*Exercise aim*. Below are the records; copy each line in them that holds the word "ámbito".

=====

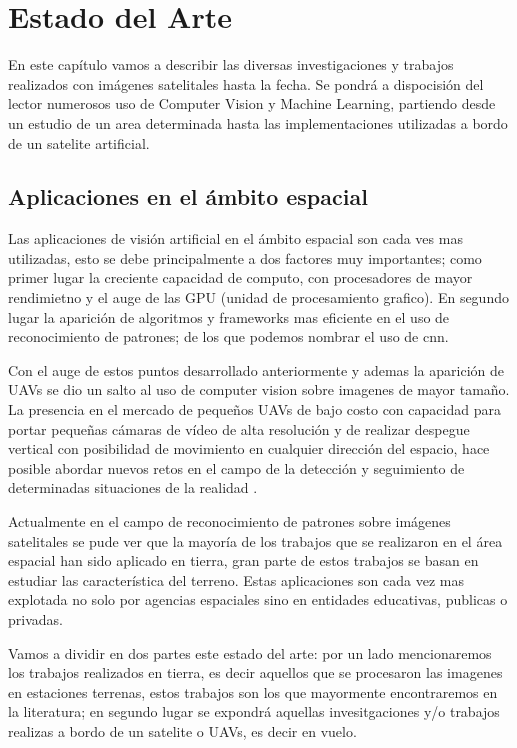 \chapter{Estado del Arte} \label{chap:estadodelarte}


En este capítulo vamos a describir las diversas investigaciones y trabajos realizados con imágenes satelitales hasta la fecha. Se pondrá a dispocisión del lector numerosos uso de Computer Vision y Machine Learning, partiendo desde un estudio de un area determinada  hasta las implementaciones utilizadas a bordo de un satelite artificial.


\section{Aplicaciones en el ámbito espacial}\label{sec:estadodelacuestion}

Las aplicaciones de visión artificial en el ámbito espacial son cada ves mas utilizadas, esto se debe principalmente a dos factores muy importantes; como primer lugar la creciente capacidad de computo, con procesadores de mayor rendimietno y el auge de las GPU (unidad de procesamiento grafico). En segundo lugar la aparición de algoritmos y frameworks mas eficiente en el uso de reconocimiento de patrones; de los que podemos nombrar el uso de \ac{cnn}. 


Con el auge de estos puntos desarrollado anteriormente y ademas la aparición de UAVs se dio un salto al uso de computer vision sobre imagenes de mayor tamaño. La presencia en el mercado de pequeños UAVs de bajo costo con capacidad para portar pequeñas cámaras de vídeo de alta resolución y de realizar despegue vertical con posibilidad de movimiento en cualquier dirección del espacio, hace posible abordar nuevos retos en el campo de la detección y seguimiento de determinadas situaciones de la realidad \citep{Lanillos}.

Actualmente en el campo de reconocimiento de patrones sobre imágenes satelitales se pude ver que la mayoría de los trabajos que se realizaron en el área espacial han sido aplicado en tierra, gran parte de estos trabajos se basan en estudiar las característica del terreno. Estas aplicaciones son cada vez mas explotada no solo por agencias espaciales sino en entidades educativas, publicas o privadas. 


Vamos a dividir en dos partes este estado del arte: por un lado mencionaremos los trabajos realizados en tierra, es decir aquellos que se procesaron las imagenes en estaciones terrenas, estos trabajos son los que mayormente encontraremos en la literatura; en segundo lugar se expondrá aquellas invesitgaciones y/o trabajos realizas a bordo de un satelite o UAVs, es decir en vuelo.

=====

*Solved exercise*.
\section{Aplicaciones en el ámbito espacial}\label{sec:estadodelacuestion}
Las aplicaciones de visión artificial en el ámbito espacial son cada ves mas utilizadas, esto se debe principalmente a dos factores muy importantes; como primer lugar la creciente capacidad de computo, con procesadores de mayor rendimietno y el auge de las GPU (unidad de procesamiento grafico). En segundo lugar la aparición de algoritmos y frameworks mas eficiente en el uso de reconocimiento de patrones; de los que podemos nombrar el uso de \ac{cnn}. 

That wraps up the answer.